SAP ist für immer mehr Treasurer relevant geworden.

photon_photo - stock.adobe.com

12.12.23
Software & IT

SAP: „Wir wollen die Einstiegshürden senken“

SAP spielt ganz vorne mit bei Treasury-Systemen. Das war nicht immer so. Christian Mnich verrät, was der Softwarekonzern im Treasury-Bereich plant.
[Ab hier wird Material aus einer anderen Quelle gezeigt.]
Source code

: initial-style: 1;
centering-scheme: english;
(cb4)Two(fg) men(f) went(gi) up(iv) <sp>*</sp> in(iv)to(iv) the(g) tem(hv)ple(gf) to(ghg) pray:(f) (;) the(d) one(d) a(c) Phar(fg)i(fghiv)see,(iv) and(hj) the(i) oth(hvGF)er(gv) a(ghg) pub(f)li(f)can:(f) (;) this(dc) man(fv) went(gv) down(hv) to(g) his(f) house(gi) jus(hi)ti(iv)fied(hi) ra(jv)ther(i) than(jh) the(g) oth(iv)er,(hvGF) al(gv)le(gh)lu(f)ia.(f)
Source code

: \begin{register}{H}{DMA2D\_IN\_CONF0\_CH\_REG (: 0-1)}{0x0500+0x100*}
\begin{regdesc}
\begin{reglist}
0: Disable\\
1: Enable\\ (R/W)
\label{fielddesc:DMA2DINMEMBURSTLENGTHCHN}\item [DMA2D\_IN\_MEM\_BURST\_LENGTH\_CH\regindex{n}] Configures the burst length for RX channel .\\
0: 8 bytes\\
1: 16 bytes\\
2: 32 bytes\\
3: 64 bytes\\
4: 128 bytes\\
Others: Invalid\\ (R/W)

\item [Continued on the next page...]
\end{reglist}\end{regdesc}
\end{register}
SAP ist für Treasurer laut Umfragen dieser Publikation zuletzt deutlich attraktiver geworden. Während früher spezialisierte TMS-Anbieter beliebter waren, hat sich inzwischen der Wind gedreht. Zuletzt hätten sich viele neuere Unternehmen aus dem Tech-Bereich und dem E-Commerce für SAP entschieden, wie zum Beispiel der Essenlieferdienst Delivery Hero oder der Modehändler Zalando, berichtet Christian Mnich, Head of Solution Management Treasury and Working Capital Management von SAP.
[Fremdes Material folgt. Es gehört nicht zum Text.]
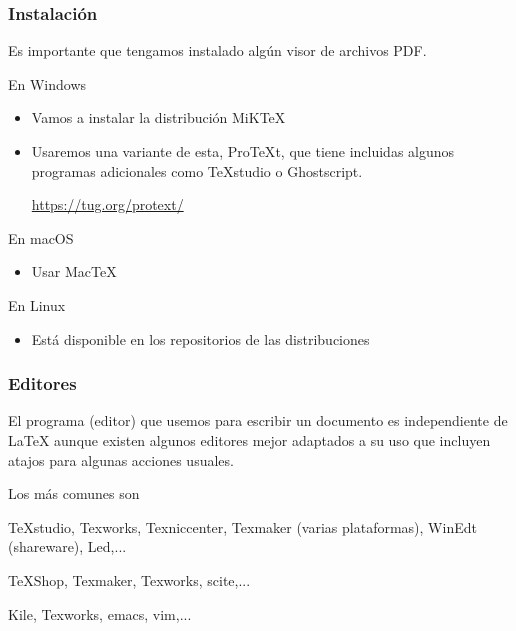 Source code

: \documentclass[10pt,xcolor=svgnames]{beamer}
\begin{document}
\begin{frame}
\frametitle{Instalación}

Es importante que tengamos instalado algún visor de archivos PDF.

\begin{block}{En Windows \faWindows}
    \begin{itemize}
        \item Vamos a instalar la distribución MiK\TeX
        \item Usaremos una variante de esta, \alert{Pro\TeX{t}}, que tiene incluidas algunos programas adicionales como TeXstudio o Ghostscript. 

        \centerline{\small \url{https://tug.org/protext/}}

    \end{itemize}
\end{block}


\begin{block}{En macOS \faApple}
    \begin{itemize}
        \item Usar \alert{Mac\TeX{}}  
    \end{itemize}
\end{block}

\begin{block}{En Linux \faLinux}
    \begin{itemize}
        \item Está disponible en los repositorios de las distribuciones
    \end{itemize}
\end{block}
\end{frame}


\begin{frame}
\frametitle{Editores}

El programa (editor) que usemos para escribir un documento es independiente de \LaTeX{} aunque existen algunos editores mejor adaptados a su uso que incluyen atajos para algunas acciones usuales.

\medskip

Los más comunes son
\begin{description}
	\addtolength{\itemsep}{0.5\baselineskip}
	\item[\faWindows] TeXstudio, Texworks, Texniccenter, Texmaker (varias plataformas), WinEdt (shareware), Led,...
	\item[\faApple] TeXShop, Texmaker, Texworks, scite,...
	\item[\faLinux] Kile, Texworks, emacs, vim,...
\end{description}
\end{frame}
\end{document}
Was sind die Hauptgründe? „Letztlich liegen sehr viele Daten in ERP-Systemen, die auch Treasurer benötigen“, sagt er. Er glaubt, dass die Anforderungen an das Cash- und Treasury-Management in den vergangenen fünf Jahren „breiter“ geworden seien. Deshalb seien viele Treasurer, deren Unternehmen bereits ein SAP-ERP im Einsatz haben, offener für eine Nutzung von SAPs Treasury-Modul. Besonders aus CFO-Sicht biete die Einbindung einen Mehrwert, gerade mit Blick auf die Liquiditätsplanung und das Working Capital, weil der direkte Zugriff auf Rechnungsinformationen auch der Cashflow-Betrachtung nutzen.
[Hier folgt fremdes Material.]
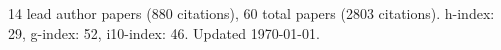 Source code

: 14 lead author papers (880 citations),
60 total papers (2803 citations).\newline
h-index: 29, g-index: 52, i10-index: 46. Updated \today.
Unternehmen entscheiden sich für eine SAP-Strategie

Besonders im Vergleich zu früheren Versionen des ERP-Systems, wie R3 und ECC 6.0 b, hat sich bei SAP S/4 Hana Look & Feel des Frontends verbessert, bestätigen Nutzer gegenüber DerTreasurer. Die Wege zum SAP-Treasury sind aber unterschiedlich. „Viele Unternehmen haben sich schon vor Jahren generell für eine SAP-Strategie entschieden“, so Mnich. „Die wollen wir von den Cash- und Treasury-Modulen überzeugen.“ Manche Unternehmen würden zweigleisig fahren und Treasury als „isoliertes Projekt“ neben dem allgemeinen ERP behandeln, damit die Treasury-Abteilung in gewisser Weise die Kontrolle behalte. Bei wiederum anderen führe der Treasury-Bereich zuerst das Treasury- und Cash-Modul ein, wie zum Beispiel bei Alphabet/Google.

Allerdings ist SAP nicht in allen Treasury-Bereichen aktiv. Andere für Treasurer relevante Systeme könnten beispielsweise über APIs angedockt werden. „Wir sind sehr daran interessiert, Verbindungen mit den Ökosystemen herzustellen, die komplementär zu unserem sind“, sagt Mnich. In Frage kämen FX- und Geldmarkthandelsplattformen, Supply-Chain-Finance-Anbieter (hier hat SAP mit Taulia seit Anfang 2022 ein eigenes Angebot) oder auch Datenanbieter. Hinzu kommen auch Banken, das Finanzdatennetzwerk Swift oder Payment Service Provider.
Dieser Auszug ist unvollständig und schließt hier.